BRIEF:
Pull every line holding the word "saúde" out of the data and copy it.

___ STORED DATA

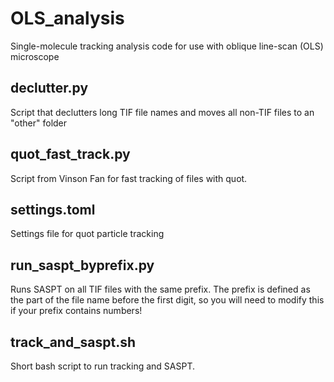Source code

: # OLS_analysis
Single-molecule tracking analysis code for use with oblique line-scan (OLS) microscope

## declutter.py
Script that declutters long TIF file names and moves all non-TIF files to an "other" folder

## quot_fast_track.py
Script from Vinson Fan for fast tracking of files with quot.

## settings.toml
Settings file for quot particle tracking

## run_saspt_byprefix.py
Runs SASPT on all TIF files with the same prefix. The prefix is defined as the part of the file name before the first digit, so you will need to modify this if your prefix contains numbers!

## track_and_saspt.sh
Short bash script to run tracking and SASPT.
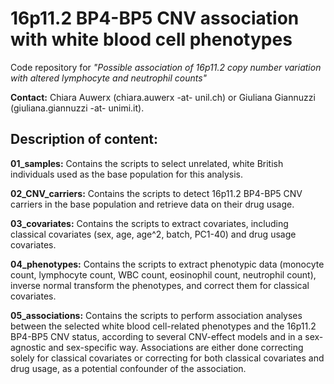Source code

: # 16p11.2 BP4-BP5 CNV association with white blood cell phenotypes
Code repository for *"Possible association of 16p11.2 copy number variation with altered lymphocyte and neutrophil counts"*

**Contact:** Chiara Auwerx (chiara.auwerx -at- unil.ch) or Giuliana Giannuzzi (giuliana.giannuzzi -at- unimi.it).


## Description of content: 

**01_samples:** Contains the scripts to select unrelated, white British individuals used as the base population for this analysis. 


**02_CNV_carriers:** Contains the scripts to detect 16p11.2 BP4-BP5 CNV carriers in the base population and retrieve data on their drug usage. 


**03_covariates:** Contains the scripts to extract covariates, including classical covariates (sex, age, age^2, batch, PC1-40) and drug usage covariates.


**04_phenotypes:** Contains the scripts to extract phenotypic data (monocyte count, lymphocyte count, WBC count, eosinophil count, neutrophil count), inverse normal transform the phenotypes, and correct them for classical covariates. 


**05_associations:** Contains the scripts to perform association analyses between the selected white blood cell-related phenotypes and the 16p11.2 BP4-BP5 CNV status, according to several CNV-effect models and in a sex-agnostic and sex-specific way. Associations are either done correcting solely for classical covariates or correcting for both classical covariates and drug usage, as a potential confounder of the association.  
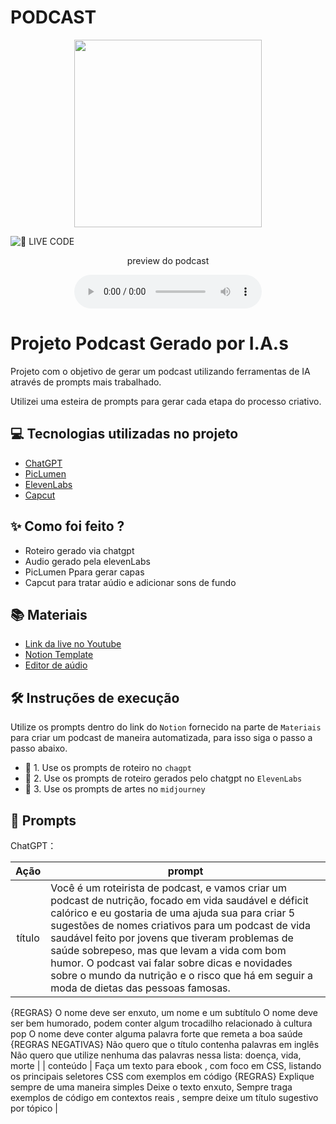 # PODCAST
<p align="center">
<img 
    src="./assets/cover.png"
    width="300"
/>
</p>


<img 
    src="https://img.shields.io/badge/🔴_LIVE_CODE-FF5E72" 
    alt="🔴 LIVE CODE">
</a>
</p>

<p align="center">
    preview do podcast
</p>

<div align="center">
    <audio src="output/podcast_editado.MP3" controls title="Podcast editado"></audio>
</div>

# Projeto Podcast Gerado por I.A.s

Projeto com o objetivo de gerar um podcast utilizando ferramentas de IA através de prompts mais trabalhado.

Utilizei uma esteira de prompts para gerar cada etapa do processo criativo.

## 💻 Tecnologias utilizadas no projeto

- [ChatGPT](https://chat.openai.com/) 
- [PicLumen](https://www.piclumen.com/)
- [ElevenLabs](https://beta.elevenlabs.io/)
- [Capcut](https://www.capcut.com/pt-br/)

## ✨ Como foi feito ?

- Roteiro gerado via chatgpt
- Audio gerado pela elevenLabs
- PicLumen Ppara gerar capas
- Capcut para tratar aúdio e adicionar sons de fundo

## 📚 Materiais

- [Link da live no Youtube](https://www.youtube.com)
- [Notion Template](https://helpful-jump-17b.notion.site/PAS-Podcast-AI-Studio-210489e15d7a4a73b743bb159e45d06f?pvs=4)
- [Editor de aúdio](https://www.capcut.com/editor?from_page=landing_page&__action_from=picture_V%C3%ADdeos%20profissionais%20em%20minutos,%20n%C3%A3o%20em%20horas.)


## 🛠️ Instruções de execução

Utilize os prompts dentro do link do `Notion` fornecido na parte de `Materiais` para criar um podcast de maneira automatizada, para isso siga o passo a passo abaixo.

- 🤖 1. Use os prompts de roteiro no `chagpt`
- 🤖 2. Use os prompts de roteiro gerados pelo chatgpt no  `ElevenLabs`
- 🤖 3. Use os prompts de artes no `midjourney`

## 🧠 Prompts


ChatGPT：

|   Ação   | prompt                                                                                                                                                                                                                                                                         |
| :------: | ------------------------------------------------------------------------------------------------------------------------------------------------------------------------------------------------------------------------------------------------------------------------------ |
|  título  | Você é um roteirista de podcast, e vamos criar um podcast de nutrição, focado em vida saudável e déficit calórico e eu gostaria de uma ajuda sua para criar 5 sugestões de nomes criativos para um podcast de vida saudável feito por jovens que tiveram problemas de saúde sobrepeso, mas que levam a vida com bom humor. O podcast vai falar sobre dicas e novidades sobre o mundo da nutrição e o risco que há em seguir a moda de dietas das pessoas famosas.
{REGRAS}
O nome deve ser enxuto, um nome e um subtítulo
O nome deve ser bem humorado, podem conter algum trocadilho relacionado à cultura pop
O nome deve conter alguma palavra forte que remeta a boa saúde
{REGRAS NEGATIVAS}
Não quero que o título contenha palavras em inglês
Não quero que utilize nenhuma das palavras nessa lista: doença, vida, morte
                                                        |
| conteúdo | Faça um texto para ebook , com foco em CSS, listando os principais seletores CSS com exemplos em código {REGRAS} Explique sempre de uma maneira simples Deixe o texto enxuto, Sempre traga exemplos de código em contextos reais , sempre deixe um título sugestivo por tópico |
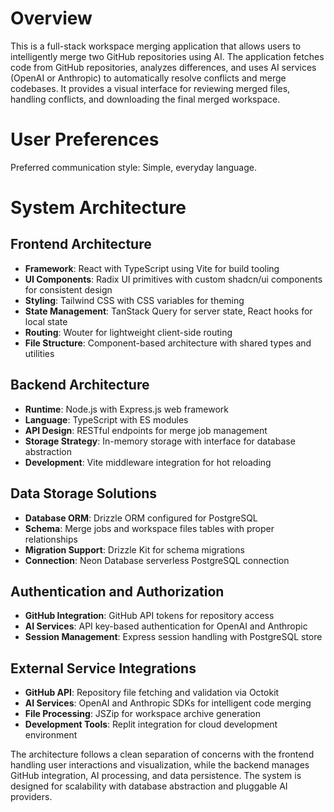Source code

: # Overview

This is a full-stack workspace merging application that allows users to intelligently merge two GitHub repositories using AI. The application fetches code from GitHub repositories, analyzes differences, and uses AI services (OpenAI or Anthropic) to automatically resolve conflicts and merge codebases. It provides a visual interface for reviewing merged files, handling conflicts, and downloading the final merged workspace.

# User Preferences

Preferred communication style: Simple, everyday language.

# System Architecture

## Frontend Architecture
- **Framework**: React with TypeScript using Vite for build tooling
- **UI Components**: Radix UI primitives with custom shadcn/ui components for consistent design
- **Styling**: Tailwind CSS with CSS variables for theming
- **State Management**: TanStack Query for server state, React hooks for local state
- **Routing**: Wouter for lightweight client-side routing
- **File Structure**: Component-based architecture with shared types and utilities

## Backend Architecture
- **Runtime**: Node.js with Express.js web framework
- **Language**: TypeScript with ES modules
- **API Design**: RESTful endpoints for merge job management
- **Storage Strategy**: In-memory storage with interface for database abstraction
- **Development**: Vite middleware integration for hot reloading

## Data Storage Solutions
- **Database ORM**: Drizzle ORM configured for PostgreSQL
- **Schema**: Merge jobs and workspace files tables with proper relationships
- **Migration Support**: Drizzle Kit for schema migrations
- **Connection**: Neon Database serverless PostgreSQL connection

## Authentication and Authorization
- **GitHub Integration**: GitHub API tokens for repository access
- **AI Services**: API key-based authentication for OpenAI and Anthropic
- **Session Management**: Express session handling with PostgreSQL store

## External Service Integrations
- **GitHub API**: Repository file fetching and validation via Octokit
- **AI Services**: OpenAI and Anthropic SDKs for intelligent code merging
- **File Processing**: JSZip for workspace archive generation
- **Development Tools**: Replit integration for cloud development environment

The architecture follows a clean separation of concerns with the frontend handling user interactions and visualization, while the backend manages GitHub integration, AI processing, and data persistence. The system is designed for scalability with database abstraction and pluggable AI providers.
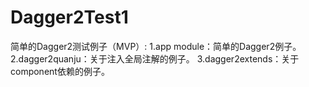 # Dagger2Test1
简单的Dagger2测试例子（MVP）:
    1.app module：简单的Dagger2例子。
    2.dagger2quanju：关于注入全局注解的例子。
    3.dagger2extends：关于component依赖的例子。

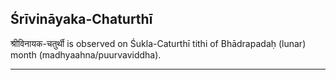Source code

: ## Śrīvināyaka-Chaturthī
श्रीविनायक-चतुर्थी is observed on Śukla-Caturthī tithi of Bhādrapadaḥ (lunar) month (madhyaahna/puurvaviddha).



---
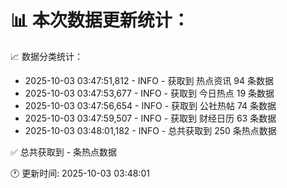 📊 本次数据更新统计：
==========================

📈 数据分类统计：
- 2025-10-03 03:47:51,812 - INFO - 获取到 热点资讯 94 条数据
- 2025-10-03 03:47:53,677 - INFO - 获取到 今日热点 19 条数据
- 2025-10-03 03:47:56,654 - INFO - 获取到 公社热帖 74 条数据
- 2025-10-03 03:47:59,507 - INFO - 获取到 财经日历 63 条数据
- 2025-10-03 03:48:01,182 - INFO - 总共获取到 250 条热点数据

✅ 总共获取到 - 条热点数据

🕐 更新时间: 2025-10-03 03:48:01
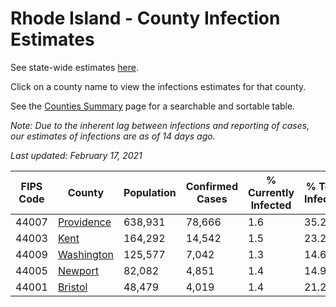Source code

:# Rhode Island - County Infection Estimates

See state-wide estimates [here](/infections/us-ri).

Click on a county name to view the infections estimates for that county.

See the [Counties Summary](/infections/summary-counties) page for a searchable and sortable table.

*Note: Due to the inherent lag between infections and reporting of cases, our estimates of infections are as of 14 days ago.*

*Last updated: February 17, 2021*

|   FIPS Code |                   County |   Population |   Confirmed Cases |   % Currently Infected |   % Total Infected |
|-------------|--------------------------|--------------|-------------------|------------------------|--------------------|
|       44007 | [Providence](providence) |      638,931 |            78,666 |                    1.6 |               35.2 |
|       44003 |             [Kent](kent) |      164,292 |            14,542 |                    1.5 |               23.2 |
|       44009 | [Washington](washington) |      125,577 |             7,042 |                    1.3 |               14.6 |
|       44005 |       [Newport](newport) |       82,082 |             4,851 |                    1.4 |               14.9 |
|       44001 |       [Bristol](bristol) |       48,479 |             4,019 |                    1.4 |               21.2 |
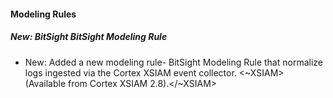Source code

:
#### Modeling Rules

##### New: BitSight BitSight Modeling Rule

- New: Added a new modeling rule- BitSight Modeling Rule that normalize logs ingested via the Cortex XSIAM event collector.
<~XSIAM> (Available from Cortex XSIAM 2.8).</~XSIAM>
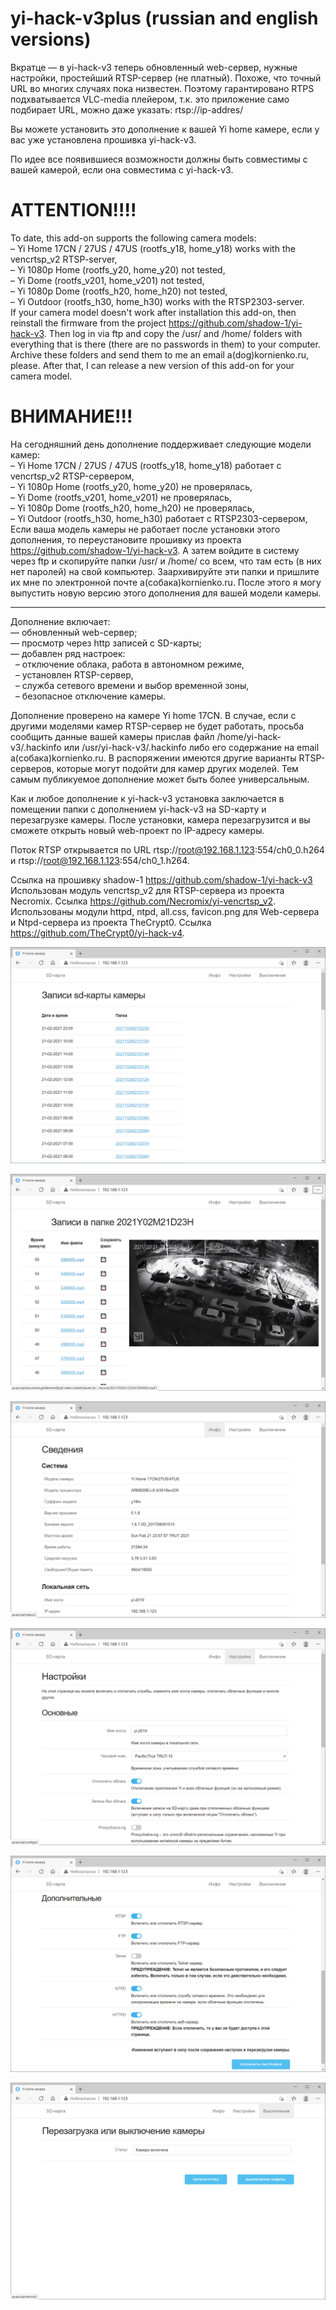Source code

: # yi-hack-v3plus (russian and english versions)
Вкратце — в yi-hack-v3 теперь обновленный web-сервер, нужные настройки, простейший RTSP-сервер (не платный). Похоже, что точный URL во многих случаях пока низвестен. Поэтому гарантировано RTPS подхватывается VLC-media плейером, т.к. это приложение само подбирает URL, можно даже указать: rtsp://ip-addres/

Вы можете установить это дополнение к вашей Yi home камере, если у вас уже установлена прошивка yi-hack-v3.

По идее все появившиеся возможности должны быть совместимы с вашей камерой, если она совместима с yi-hack-v3.


ATTENTION!!!!
=============
To date, this add-on supports the following camera models:  
– Yi Home 17CN / 27US / 47US (rootfs_y18, home_y18) works with the vencrtsp_v2 RTSP-server,  
– Yi 1080p Home (rootfs_y20, home_y20) not tested,  
– Yi Dome (rootfs_v201, home_v201) not tested,  
– Yi 1080p Dome (rootfs_h20, home_h20) not tested,  
– Yi Outdoor (rootfs_h30, home_h30) works with the RTSP2303-server.  
If your camera model doesn't work after installation this add-on, then reinstall the firmware from the project https://github.com/shadow-1/yi-hack-v3. Then log in via ftp and copy the /usr/ and /home/ folders with everything that is there (there are no passwords in them) to your computer. Archive these folders and send them to me an email a(dog)kornienko.ru, please. After that, I can release a new version of this add-on for your camera model.  

ВНИМАНИЕ!!!
===========
На сегодняшний день дополнение поддерживает следующие модели камер:  
– Yi Home 17CN / 27US / 47US (rootfs_y18, home_y18) работает с vencrtsp_v2 RTSP-сервером,  
– Yi 1080p Home (rootfs_y20, home_y20) не проверялась,  
– Yi Dome (rootfs_v201, home_v201) не проверялась,  
– Yi 1080p Dome (rootfs_h20, home_h20) не проверялась,  
– Yi Outdoor (rootfs_h30, home_h30) работает с RTSP2303-сервером,  
Если ваша модель камеры не работает после установки этого дополнения, то переустановите прошивку из проекта https://github.com/shadow-1/yi-hack-v3. А затем войдите в систему через ftp и скопируйте папки /usr/ и /home/ со всем, что там есть (в них нет паролей) на свой компьютер. Заархивируйте эти папки и пришлите их мне по электронной почте a(собака)kornienko.ru. После этого я могу выпустить новую версию этого дополнения для вашей модели камеры.  
* * * * *

Дополнение включает:  
— обновленный web-сервер;  
— просмотр через http записей с SD-карты;  
— добавлен ряд настроек:  
             – отключение облака, работа в автономном режиме,  
             – установлен RTSP-сервер,  
             – служба сетевого времени и выбор временной зоны,  
             – безопасное отключение камеры.  

Дополнение проверено на камере Yi home 17CN. В случае, если с другими моделями камер RTSP-сервер не будет работать, просьба сообщить данные вашей камеры прислав файл /home/yi-hack-v3/.hackinfo или /usr/yi-hack-v3/.hackinfo либо его содержание на email a(собака)kornienko.ru. В распоряжении имеются другие варианты RTSP-серверов, которые могут подойти для камер других моделей. Тем самым публикуемое дополнение может быть более универсальным.

Как и любое дополнение к yi-hack-v3 установка заключается в помещении папки с дополнением yi-hack-v3 на SD-карту и перезагрузке камеры. После установки, камера перезагрузится и вы сможете открыть новый web-проект по IP-адресу камеры.

Поток RTSP открывается по URL rtsp://root@192.168.1.123:554/ch0_0.h264 и rtsp://root@192.168.1.123:554/ch0_1.h264.

Ссылка на прошивку shadow-1 https://github.com/shadow-1/yi-hack-v3  
Использован модуль vencrtsp_v2 для RTSP-сервера из проекта Necromix. Ссылка https://github.com/Necromix/yi-vencrtsp_v2.  
Использованы модули httpd, ntpd, all.css, favicon.png для Web-сервера и Ntpd-сервера из проекта TheCrypt0. Ссылка https://github.com/TheCrypt0/yi-hack-v4.  

![Просмотр папок с записями](https://github.com/Arkady23/yi-hack-v3plus/blob/main/Screenshots/image_2021_02_21T13_57_08_096Z.png?raw=true)

![Просмотр записей](https://github.com/Arkady23/yi-hack-v3plus/blob/main/Screenshots/image_2021_02_21T13_57_46_079Z.png?raw=true)

![Просмотр сведений о камере](https://github.com/Arkady23/yi-hack-v3plus/blob/main/Screenshots/image_2021_02_21T13_58_25_773Z.png?raw=true)

![Просмотр настроек 1 ч.](https://github.com/Arkady23/yi-hack-v3plus/blob/main/Screenshots/image_2021_02_21T13_59_08_416Z.png?raw=true)

![Просмотр настроек 2 ч.](https://github.com/Arkady23/yi-hack-v3plus/blob/main/Screenshots/image_2021_02_21T13_59_47_582Z.png?raw=true)

![Выключение/Перезагрузка](https://github.com/Arkady23/yi-hack-v3plus/blob/main/Screenshots/image_2021_02_21T14_00_09_418Z.png?raw=true)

______

REPLY TO THE TASK:
|  título  | Você é um roteirista de podcast, e vamos criar um podcast de nutrição, focado em vida saudável e déficit calórico e eu gostaria de uma ajuda sua para criar 5 sugestões de nomes criativos para um podcast de vida saudável feito por jovens que tiveram problemas de saúde sobrepeso, mas que levam a vida com bom humor. O podcast vai falar sobre dicas e novidades sobre o mundo da nutrição e o risco que há em seguir a moda de dietas das pessoas famosas.
O nome deve conter alguma palavra forte que remeta a boa saúde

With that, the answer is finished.